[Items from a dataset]
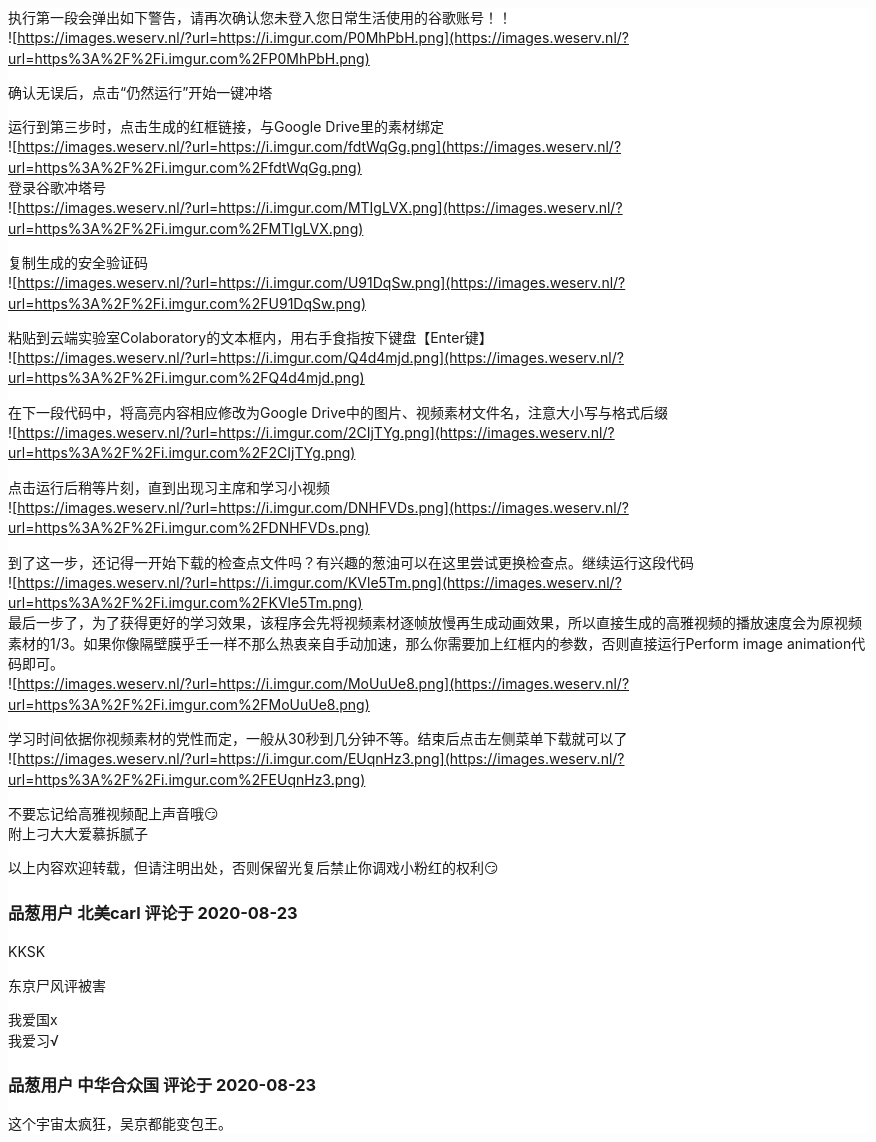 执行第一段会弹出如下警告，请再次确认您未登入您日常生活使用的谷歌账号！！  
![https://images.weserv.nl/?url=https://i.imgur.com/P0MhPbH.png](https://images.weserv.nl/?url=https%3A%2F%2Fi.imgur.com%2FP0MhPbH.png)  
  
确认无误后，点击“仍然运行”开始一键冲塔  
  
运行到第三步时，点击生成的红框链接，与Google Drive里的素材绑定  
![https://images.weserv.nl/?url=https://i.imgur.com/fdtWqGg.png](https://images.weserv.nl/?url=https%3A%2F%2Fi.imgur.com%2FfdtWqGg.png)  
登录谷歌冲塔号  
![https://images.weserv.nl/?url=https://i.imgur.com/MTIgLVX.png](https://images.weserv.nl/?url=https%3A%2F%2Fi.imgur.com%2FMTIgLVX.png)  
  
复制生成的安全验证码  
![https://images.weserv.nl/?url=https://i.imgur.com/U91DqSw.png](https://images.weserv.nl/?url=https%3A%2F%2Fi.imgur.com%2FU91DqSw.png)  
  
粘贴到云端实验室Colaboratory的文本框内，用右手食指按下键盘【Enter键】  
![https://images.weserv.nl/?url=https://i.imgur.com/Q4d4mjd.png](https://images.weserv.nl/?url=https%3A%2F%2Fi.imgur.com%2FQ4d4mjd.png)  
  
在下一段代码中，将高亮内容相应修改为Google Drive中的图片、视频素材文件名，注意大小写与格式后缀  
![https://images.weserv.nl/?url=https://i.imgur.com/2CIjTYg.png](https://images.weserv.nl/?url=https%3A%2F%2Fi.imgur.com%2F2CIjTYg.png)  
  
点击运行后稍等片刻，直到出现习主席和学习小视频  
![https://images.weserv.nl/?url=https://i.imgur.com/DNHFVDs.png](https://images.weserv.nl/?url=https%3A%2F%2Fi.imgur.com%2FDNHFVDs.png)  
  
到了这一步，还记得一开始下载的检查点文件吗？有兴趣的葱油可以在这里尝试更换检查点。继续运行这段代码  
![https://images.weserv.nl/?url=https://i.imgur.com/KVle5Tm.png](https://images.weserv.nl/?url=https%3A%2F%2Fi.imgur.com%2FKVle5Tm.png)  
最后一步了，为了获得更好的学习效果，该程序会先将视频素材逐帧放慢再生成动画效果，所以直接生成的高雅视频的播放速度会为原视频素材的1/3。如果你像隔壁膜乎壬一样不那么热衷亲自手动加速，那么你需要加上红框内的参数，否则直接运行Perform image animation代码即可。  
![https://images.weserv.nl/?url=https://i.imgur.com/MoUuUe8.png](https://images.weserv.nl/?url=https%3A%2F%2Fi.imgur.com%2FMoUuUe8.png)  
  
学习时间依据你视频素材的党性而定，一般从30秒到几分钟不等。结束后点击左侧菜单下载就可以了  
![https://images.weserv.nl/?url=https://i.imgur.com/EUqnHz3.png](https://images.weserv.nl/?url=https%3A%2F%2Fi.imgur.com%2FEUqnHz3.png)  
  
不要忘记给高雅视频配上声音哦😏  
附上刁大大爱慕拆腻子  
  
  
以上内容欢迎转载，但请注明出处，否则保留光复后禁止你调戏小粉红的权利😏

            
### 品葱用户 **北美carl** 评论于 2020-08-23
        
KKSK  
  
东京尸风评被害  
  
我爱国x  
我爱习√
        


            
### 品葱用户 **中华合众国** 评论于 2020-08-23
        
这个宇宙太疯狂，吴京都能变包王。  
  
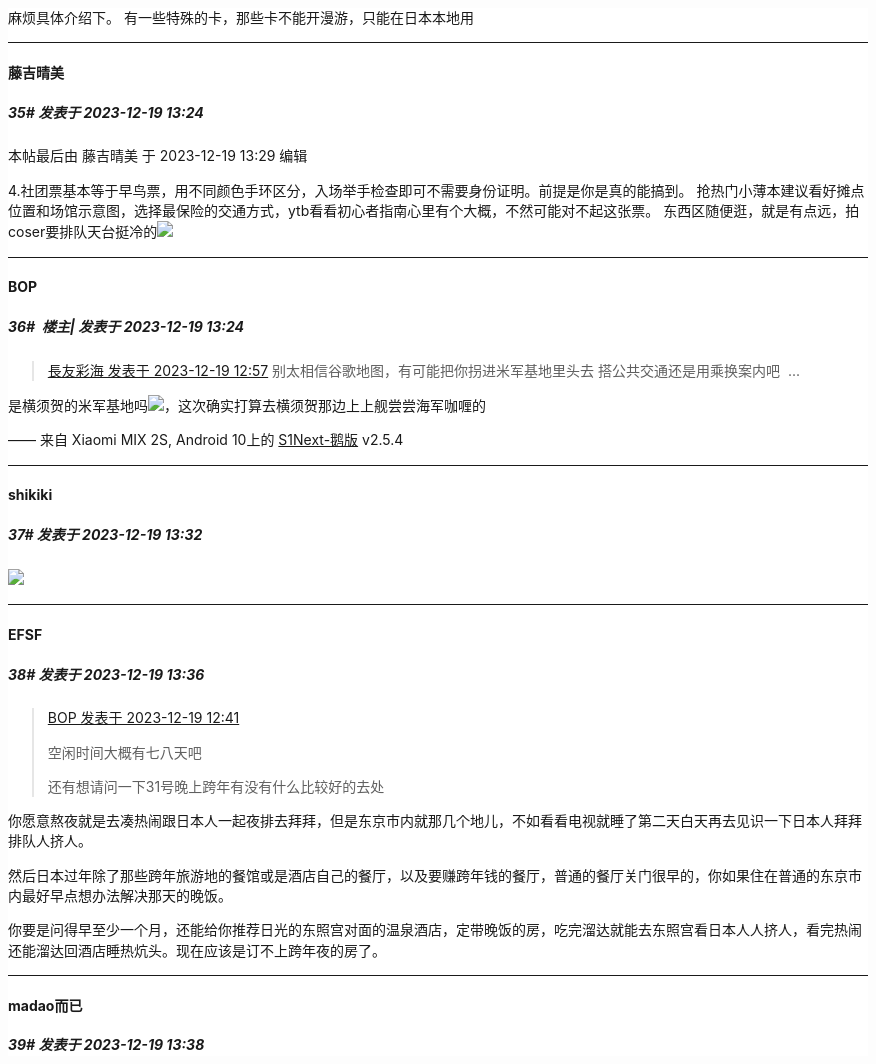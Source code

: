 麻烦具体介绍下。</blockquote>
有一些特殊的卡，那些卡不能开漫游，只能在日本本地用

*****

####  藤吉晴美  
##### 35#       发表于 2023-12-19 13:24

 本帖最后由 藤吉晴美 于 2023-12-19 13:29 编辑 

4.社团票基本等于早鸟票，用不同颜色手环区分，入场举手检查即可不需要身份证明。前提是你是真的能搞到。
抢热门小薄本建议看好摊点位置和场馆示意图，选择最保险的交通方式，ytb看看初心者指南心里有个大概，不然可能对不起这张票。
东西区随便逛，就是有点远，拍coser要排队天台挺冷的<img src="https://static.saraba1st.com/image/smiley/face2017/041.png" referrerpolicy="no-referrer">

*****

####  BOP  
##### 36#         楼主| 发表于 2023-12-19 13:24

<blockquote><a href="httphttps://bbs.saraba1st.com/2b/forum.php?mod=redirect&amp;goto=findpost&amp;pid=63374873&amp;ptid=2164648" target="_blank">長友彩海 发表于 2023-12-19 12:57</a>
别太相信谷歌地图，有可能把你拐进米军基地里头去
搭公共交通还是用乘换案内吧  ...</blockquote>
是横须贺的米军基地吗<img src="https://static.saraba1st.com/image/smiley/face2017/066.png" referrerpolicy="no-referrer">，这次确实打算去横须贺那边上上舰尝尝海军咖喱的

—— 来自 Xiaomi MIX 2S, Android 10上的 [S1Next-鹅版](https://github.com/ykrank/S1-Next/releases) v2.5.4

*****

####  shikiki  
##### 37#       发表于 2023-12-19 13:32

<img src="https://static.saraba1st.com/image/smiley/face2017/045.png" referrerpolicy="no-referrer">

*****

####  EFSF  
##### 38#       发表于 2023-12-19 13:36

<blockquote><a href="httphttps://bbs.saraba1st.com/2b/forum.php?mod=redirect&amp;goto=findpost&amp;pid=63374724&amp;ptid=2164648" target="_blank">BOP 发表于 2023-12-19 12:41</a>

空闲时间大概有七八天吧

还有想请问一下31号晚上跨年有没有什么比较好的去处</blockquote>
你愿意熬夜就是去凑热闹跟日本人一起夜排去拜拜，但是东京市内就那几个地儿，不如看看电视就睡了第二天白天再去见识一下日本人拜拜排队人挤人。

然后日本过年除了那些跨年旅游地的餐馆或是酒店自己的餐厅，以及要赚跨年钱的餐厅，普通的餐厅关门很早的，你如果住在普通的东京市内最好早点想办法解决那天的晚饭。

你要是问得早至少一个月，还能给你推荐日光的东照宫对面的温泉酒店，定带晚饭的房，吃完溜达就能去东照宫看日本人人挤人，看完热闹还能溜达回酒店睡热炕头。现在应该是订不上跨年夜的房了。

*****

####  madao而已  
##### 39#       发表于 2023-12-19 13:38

EXERCISE PROMPT:
An exact copy of every entry, pictures left out, is what to write here.

OUTPUT OF THE TASK:
 执行第一段会弹出如下警告，请再次确认您未登入您日常生活使用的谷歌账号！！  
![https://images.weserv.nl/?url=https://i.imgur.com/P0MhPbH.png](https://images.weserv.nl/?url=https%3A%2F%2Fi.imgur.com%2FP0MhPbH.png)  
  
确认无误后，点击“仍然运行”开始一键冲塔  
  
运行到第三步时，点击生成的红框链接，与Google Drive里的素材绑定  
![https://images.weserv.nl/?url=https://i.imgur.com/fdtWqGg.png](https://images.weserv.nl/?url=https%3A%2F%2Fi.imgur.com%2FfdtWqGg.png)  
登录谷歌冲塔号  
![https://images.weserv.nl/?url=https://i.imgur.com/MTIgLVX.png](https://images.weserv.nl/?url=https%3A%2F%2Fi.imgur.com%2FMTIgLVX.png)  
  
复制生成的安全验证码  
![https://images.weserv.nl/?url=https://i.imgur.com/U91DqSw.png](https://images.weserv.nl/?url=https%3A%2F%2Fi.imgur.com%2FU91DqSw.png)  
  
粘贴到云端实验室Colaboratory的文本框内，用右手食指按下键盘【Enter键】  
![https://images.weserv.nl/?url=https://i.imgur.com/Q4d4mjd.png](https://images.weserv.nl/?url=https%3A%2F%2Fi.imgur.com%2FQ4d4mjd.png)  
  
在下一段代码中，将高亮内容相应修改为Google Drive中的图片、视频素材文件名，注意大小写与格式后缀  
![https://images.weserv.nl/?url=https://i.imgur.com/2CIjTYg.png](https://images.weserv.nl/?url=https%3A%2F%2Fi.imgur.com%2F2CIjTYg.png)  
  
点击运行后稍等片刻，直到出现习主席和学习小视频  
![https://images.weserv.nl/?url=https://i.imgur.com/DNHFVDs.png](https://images.weserv.nl/?url=https%3A%2F%2Fi.imgur.com%2FDNHFVDs.png)  
  
到了这一步，还记得一开始下载的检查点文件吗？有兴趣的葱油可以在这里尝试更换检查点。继续运行这段代码  
![https://images.weserv.nl/?url=https://i.imgur.com/KVle5Tm.png](https://images.weserv.nl/?url=https%3A%2F%2Fi.imgur.com%2FKVle5Tm.png)  
最后一步了，为了获得更好的学习效果，该程序会先将视频素材逐帧放慢再生成动画效果，所以直接生成的高雅视频的播放速度会为原视频素材的1/3。如果你像隔壁膜乎壬一样不那么热衷亲自手动加速，那么你需要加上红框内的参数，否则直接运行Perform image animation代码即可。  
![https://images.weserv.nl/?url=https://i.imgur.com/MoUuUe8.png](https://images.weserv.nl/?url=https%3A%2F%2Fi.imgur.com%2FMoUuUe8.png)  
  
学习时间依据你视频素材的党性而定，一般从30秒到几分钟不等。结束后点击左侧菜单下载就可以了  
![https://images.weserv.nl/?url=https://i.imgur.com/EUqnHz3.png](https://images.weserv.nl/?url=https%3A%2F%2Fi.imgur.com%2FEUqnHz3.png)  
  
不要忘记给高雅视频配上声音哦😏  
附上刁大大爱慕拆腻子  
  
  
以上内容欢迎转载，但请注明出处，否则保留光复后禁止你调戏小粉红的权利😏

            
### 品葱用户 **北美carl** 评论于 2020-08-23
        
KKSK  
  
东京尸风评被害  
  
我爱国x  
我爱习√
        


            
### 品葱用户 **中华合众国** 评论于 2020-08-23
        
这个宇宙太疯狂，吴京都能变包王。  
  
Source code

: 麻烦具体介绍下。</blockquote>
有一些特殊的卡，那些卡不能开漫游，只能在日本本地用

*****

####  藤吉晴美  
##### 35#       发表于 2023-12-19 13:24

 本帖最后由 藤吉晴美 于 2023-12-19 13:29 编辑 

4.社团票基本等于早鸟票，用不同颜色手环区分，入场举手检查即可不需要身份证明。前提是你是真的能搞到。
抢热门小薄本建议看好摊点位置和场馆示意图，选择最保险的交通方式，ytb看看初心者指南心里有个大概，不然可能对不起这张票。
东西区随便逛，就是有点远，拍coser要排队天台挺冷的<img src="https://static.saraba1st.com/image/smiley/face2017/041.png" referrerpolicy="no-referrer">

*****

####  BOP  
##### 36#         楼主| 发表于 2023-12-19 13:24

<blockquote><a href="httphttps://bbs.saraba1st.com/2b/forum.php?mod=redirect&amp;goto=findpost&amp;pid=63374873&amp;ptid=2164648" target="_blank">長友彩海 发表于 2023-12-19 12:57</a>
别太相信谷歌地图，有可能把你拐进米军基地里头去
搭公共交通还是用乘换案内吧  ...</blockquote>
是横须贺的米军基地吗<img src="https://static.saraba1st.com/image/smiley/face2017/066.png" referrerpolicy="no-referrer">，这次确实打算去横须贺那边上上舰尝尝海军咖喱的

—— 来自 Xiaomi MIX 2S, Android 10上的 [S1Next-鹅版](https://github.com/ykrank/S1-Next/releases) v2.5.4

*****

####  shikiki  
##### 37#       发表于 2023-12-19 13:32

<img src="https://static.saraba1st.com/image/smiley/face2017/045.png" referrerpolicy="no-referrer">

*****

####  EFSF  
##### 38#       发表于 2023-12-19 13:36

<blockquote><a href="httphttps://bbs.saraba1st.com/2b/forum.php?mod=redirect&amp;goto=findpost&amp;pid=63374724&amp;ptid=2164648" target="_blank">BOP 发表于 2023-12-19 12:41</a>

空闲时间大概有七八天吧

还有想请问一下31号晚上跨年有没有什么比较好的去处</blockquote>
你愿意熬夜就是去凑热闹跟日本人一起夜排去拜拜，但是东京市内就那几个地儿，不如看看电视就睡了第二天白天再去见识一下日本人拜拜排队人挤人。

然后日本过年除了那些跨年旅游地的餐馆或是酒店自己的餐厅，以及要赚跨年钱的餐厅，普通的餐厅关门很早的，你如果住在普通的东京市内最好早点想办法解决那天的晚饭。

你要是问得早至少一个月，还能给你推荐日光的东照宫对面的温泉酒店，定带晚饭的房，吃完溜达就能去东照宫看日本人人挤人，看完热闹还能溜达回酒店睡热炕头。现在应该是订不上跨年夜的房了。

*****

####  madao而已  
##### 39#       发表于 2023-12-19 13:38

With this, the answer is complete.